Each entry should be written out again exactly, so that nothing is lost.

- Task material
____________________

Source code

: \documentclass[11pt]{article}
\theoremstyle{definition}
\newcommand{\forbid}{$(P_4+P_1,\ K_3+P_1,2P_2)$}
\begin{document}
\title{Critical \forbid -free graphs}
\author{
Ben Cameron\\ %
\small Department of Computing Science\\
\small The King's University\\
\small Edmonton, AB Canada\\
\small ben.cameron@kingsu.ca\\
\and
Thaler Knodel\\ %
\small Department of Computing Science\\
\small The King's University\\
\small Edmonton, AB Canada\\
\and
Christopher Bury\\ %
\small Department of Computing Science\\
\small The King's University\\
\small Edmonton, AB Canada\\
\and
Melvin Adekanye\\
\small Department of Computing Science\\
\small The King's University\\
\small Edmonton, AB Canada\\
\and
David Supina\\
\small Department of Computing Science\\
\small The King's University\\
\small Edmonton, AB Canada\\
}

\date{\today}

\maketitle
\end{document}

____________________

- Your response
Source code

: \documentclass[11pt]{article}
\theoremstyle{definition}
\newcommand{\forbid}{$(P_4+P_1,\ K_3+P_1,2P_2)$}
\begin{document}
\title{Critical \forbid -free graphs}
\author{
Ben Cameron\\ %
\small Department of Computing Science\\
\small The King's University\\
\small Edmonton, AB Canada\\
\small ben.cameron@kingsu.ca\\
\and
Thaler Knodel\\ %
\small Department of Computing Science\\
\small The King's University\\
\small Edmonton, AB Canada\\
\and
Christopher Bury\\ %
\small Department of Computing Science\\
\small The King's University\\
\small Edmonton, AB Canada\\
\and
Melvin Adekanye\\
\small Department of Computing Science\\
\small The King's University\\
\small Edmonton, AB Canada\\
\and
David Supina\\
\small Department of Computing Science\\
\small The King's University\\
\small Edmonton, AB Canada\\
}

\date{\today}

\maketitle
\end{document}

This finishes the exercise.